While the new approach could be great for the brands and retailers that have followings in the several hundred thousands to millions, it could also undercut some of what helped Instagram gain popularity in the first place. The picture-sharing platform has been lauded since its inception for the organic nature of its feed, where users can view posts of celebrities, regular people, influencers and brands based on posting order.

“Instagram has to be customer-centric and continue to deliver the experience that consumers have learned to expect,” said Mary Beech, executive vice president and chief marketing officer at Kate Spade & Co., calling it the “premiere destination” for people looking to share imagery and words. “That is the critical nature. I hope Instagram remains brand- and customer-centric in their efforts.”

She said Kate Spade started paying for advertising on Instagram, where it has 1.6 million followers, last year, and focuses the majority of digital advertising spend around three to four larger campaigns a year.
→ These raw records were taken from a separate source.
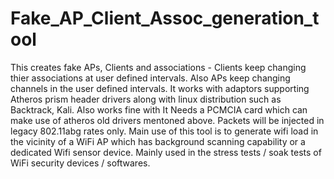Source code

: # Fake_AP_Client_Assoc_generation_tool
This creates fake APs, Clients and associations - Clients keep changing thier associations at user defined intervals. 
Also APs keep changing channels in the user defined intervals.
It works with adaptors supporting Atheros prism header drivers along with linux distribution such as Backtrack, Kali. Also works fine with 
It Needs a PCMCIA card which can make use of atheros old drivers mentoned above. 
Packets will be injected in legacy 802.11abg rates only.
Main use of this tool is to generate wifi load in the vicinity of a WiFi AP which has background scanning capability or a dedicated Wifi sensor device.
Mainly used in the stress tests / soak tests of WiFi security devices / softwares.
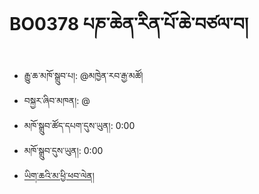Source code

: # BO0378 པཎ་ཆེན་རིན་པོ་ཆེ་བཙལ་བ།
- རྒྱུ་ཆ་མཁོ་སྒྲུབ་པ།: @མཁྱེན་རབ་རྒྱ་མཚོ།
- བསྐྱར་ཞིབ་མཁན།: @
- མཁོ་སྒྲུབ་ཚོད་དཔག་དུས་ཡུན།: 0:00
- མཁོ་སྒྲུབ་དུས་ཡུན།: 0:00
- [ཡིག་ཆའི་མ་ཕྱི་ཕབ་ལེན།]()
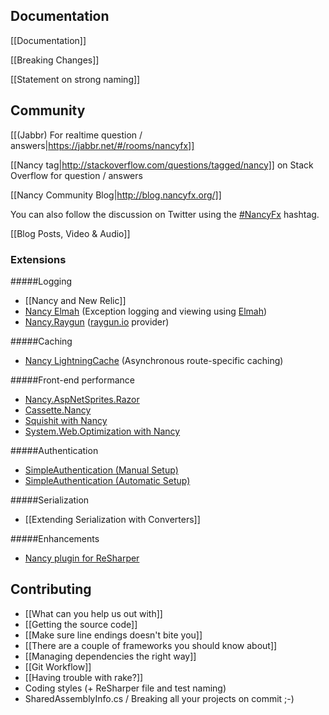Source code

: ## Documentation

[[Documentation]]

[[Breaking Changes]]

[[Statement on strong naming]]

## Community
[[(Jabbr) For realtime question / answers|https://jabbr.net/#/rooms/nancyfx]]

[[Nancy tag|http://stackoverflow.com/questions/tagged/nancy]] on Stack Overflow for question / answers

[[Nancy Community Blog|http://blog.nancyfx.org/]]

You can also follow the discussion on Twitter using the [#NancyFx](http://twitter.com/search?q=%23Nancyfx) hashtag.

[[Blog Posts, Video & Audio]]

### Extensions
#####Logging 
- [[Nancy and New Relic]]
- [Nancy Elmah](https://github.com/creamdog/Nancy.Elmah) (Exception logging and viewing using [Elmah](https://code.google.com/p/elmah/))
- [Nancy.Raygun](http://nuget.org/packages/Nancy.Raygun/) ([raygun.io](http://www.raygun.io) provider)

#####Caching 

- [Nancy LightningCache](https://github.com/creamdog/Nancy.LightningCache) (Asynchronous route-specific caching)

#####Front-end performance 

- [Nancy.AspNetSprites.Razor](https://github.com/JefClaes/Nancy.AspNetSprites.Razor) 
- [Cassette.Nancy](https://github.com/ChrisMH/Cassette.Nancy)
- [Squishit with Nancy](https://github.com/NancyFx/Nancy/wiki/SquishIt-with-Nancy)
- [System.Web.Optimization with Nancy](https://github.com/NancyFx/Nancy/wiki/How-to-use-System.Web.Optimization-Bundling-with-Nancy)

#####Authentication
- [SimpleAuthentication (Manual Setup)](https://github.com/SimpleAuthentication/SimpleAuthentication/wiki/NancyFX-Manual-Setup)
- [SimpleAuthentication (Automatic Setup)](https://github.com/SimpleAuthentication/SimpleAuthentication/wiki/NancyFX-Automatic-Setup)

#####Serialization
- [[Extending Serialization with Converters]]

#####Enhancements
- [Nancy plugin for ReSharper](https://github.com/NancyFx/Nancy.ReSharper)

## Contributing

* [[What can you help us out with]]
* [[Getting the source code]]
* [[Make sure line endings doesn't bite you]]
* [[There are a couple of frameworks you should know about]]
* [[Managing dependencies the right way]]
* [[Git Workflow]]
* [[Having trouble with rake?]]
* Coding styles (+ ReSharper file and test naming)
* SharedAssemblyInfo.cs / Breaking all your projects on commit ;-)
While too early to know what exactly the new Instagram products will look like, Beech said the team will meet with Instagram and assess their strategy.

Jan-Hendrik Schlottman, chief executive officer of Derek Lam, plans to do the same.

He said the brand will roll out its first sponsored Instagram posts next week and will create business profiles depending on how they are designed and what they will look like. The company brought the production of its footwear collection back in-house last year, and promoting the spring collection is a priority.

For him, the upside to Facebook and now Instagram is that a marketer can very precisely target users. Schlottman listed the targeting criteria for next week’s Instagram ad launch: women who are interested in fashion, are heavy shoppers, ages 28 to 50 and are fans of Gianvito Rossi, Prada and Gucci. The next week, Derek Lam will target users who follow Jimmy Choo and Louis Vuitton.

“We can see which women react to the shoes the most. Not because we want to emulate what other shoe brands are doing, but because we want to see who we are going to target,” he explained. “We have the hope that Instagram is somewhat more ‘fashion’ and that it will be more exciting even than Facebook.”

Facebook has been Derek Lam’s most effective digital advertising tool in terms of return on investment. Fifty percent of the brand’s monthly online marketing spend goes to Facebook (30 percent goes toward search engine optimization). So even while Schlottman acknowledged that Instagram is more aspirational and sexy than its parent company, Facebook still wins when it comes to purchasing power among female Facebook users of a slightly older demographic.

Although this is a step that’s widely seen as necessary for Instagram as a business, it does set the platform on a path with some risk.

“Facebook doesn’t seem to have been impacted [by advertising], but if you actually talk to people in fashion, Instagram is certainly the more important platform of the two,” said Oliver Walsh, chief marketing officer of Aritzia. “What they have to be careful of is making sure that it remains the most powerful platform for the fashion and luxury industries.”